Source records:
* * *

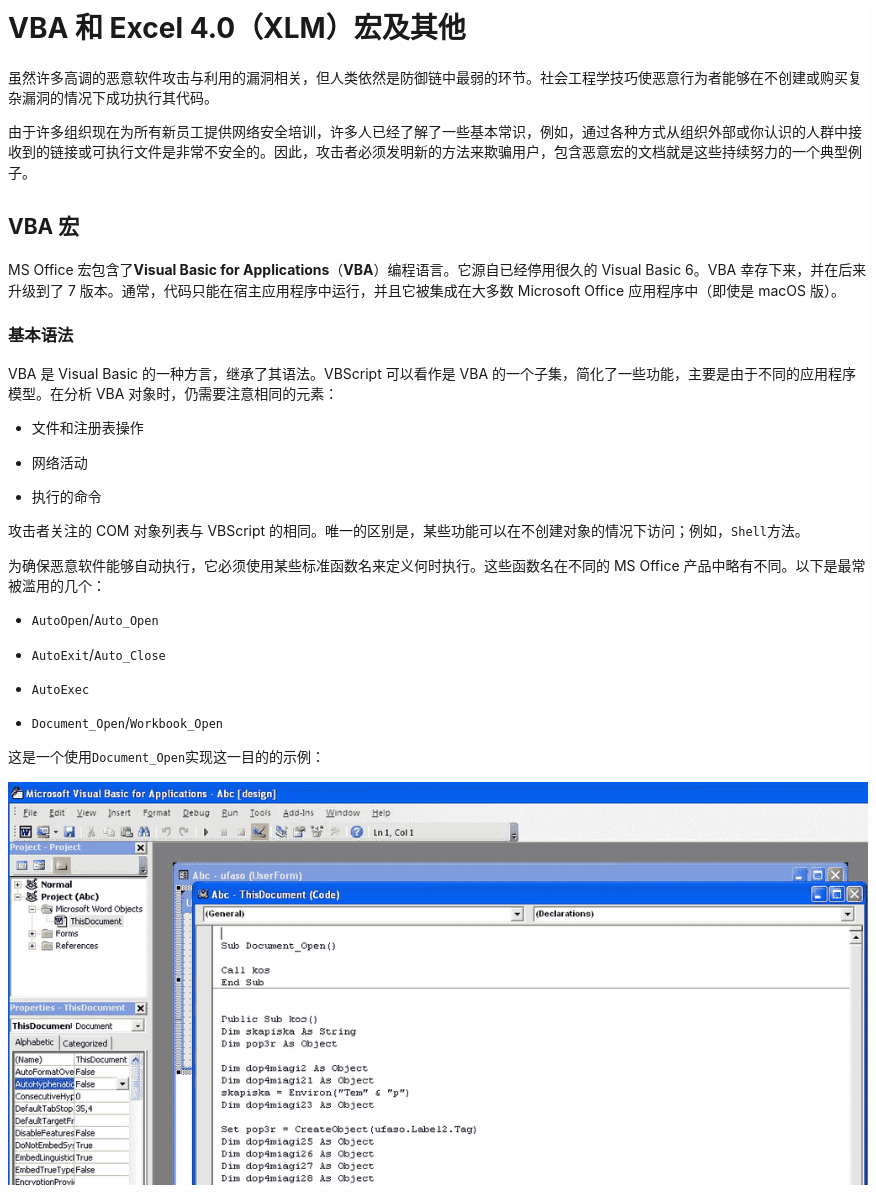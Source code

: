 # VBA 和 Excel 4.0（XLM）宏及其他

虽然许多高调的恶意软件攻击与利用的漏洞相关，但人类依然是防御链中最弱的环节。社会工程学技巧使恶意行为者能够在不创建或购买复杂漏洞的情况下成功执行其代码。

由于许多组织现在为所有新员工提供网络安全培训，许多人已经了解了一些基本常识，例如，通过各种方式从组织外部或你认识的人群中接收到的链接或可执行文件是非常不安全的。因此，攻击者必须发明新的方法来欺骗用户，包含恶意宏的文档就是这些持续努力的一个典型例子。

## VBA 宏

MS Office 宏包含了**Visual Basic for Applications**（**VBA**）编程语言。它源自已经停用很久的 Visual Basic 6。VBA 幸存下来，并在后来升级到了 7 版本。通常，代码只能在宿主应用程序中运行，并且它被集成在大多数 Microsoft Office 应用程序中（即使是 macOS 版）。

### 基本语法

VBA 是 Visual Basic 的一种方言，继承了其语法。VBScript 可以看作是 VBA 的一个子集，简化了一些功能，主要是由于不同的应用程序模型。在分析 VBA 对象时，仍需要注意相同的元素：

+   文件和注册表操作

+   网络活动

+   执行的命令

攻击者关注的 COM 对象列表与 VBScript 的相同。唯一的区别是，某些功能可以在不创建对象的情况下访问；例如，`Shell`方法。

为确保恶意软件能够自动执行，它必须使用某些标准函数名来定义何时执行。这些函数名在不同的 MS Office 产品中略有不同。以下是最常被滥用的几个：

+   `AutoOpen`/`Auto_Open`

+   `AutoExit`/`Auto_Close`

+   `AutoExec`

+   `Document_Open`/`Workbook_Open`

这是一个使用`Document_Open`实现这一目的的示例：

![图 10.11 – 一个恶意的 VBA 宏注册`Document_Open`例程以实现执行](img/Figure_10.11_B18500.jpg)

* * *

» **Your objective**
Could you return every line from the entries above in which the string "Basic" occurs?

» **Solution for this task**
MS Office 宏包含了**Visual Basic for Applications**（**VBA**）编程语言。它源自已经停用很久的 Visual Basic 6。VBA 幸存下来，并在后来升级到了 7 版本。通常，代码只能在宿主应用程序中运行，并且它被集成在大多数 Microsoft Office 应用程序中（即使是 macOS 版）。
VBA 是 Visual Basic 的一种方言，继承了其语法。VBScript 可以看作是 VBA 的一个子集，简化了一些功能，主要是由于不同的应用程序模型。在分析 VBA 对象时，仍需要注意相同的元素：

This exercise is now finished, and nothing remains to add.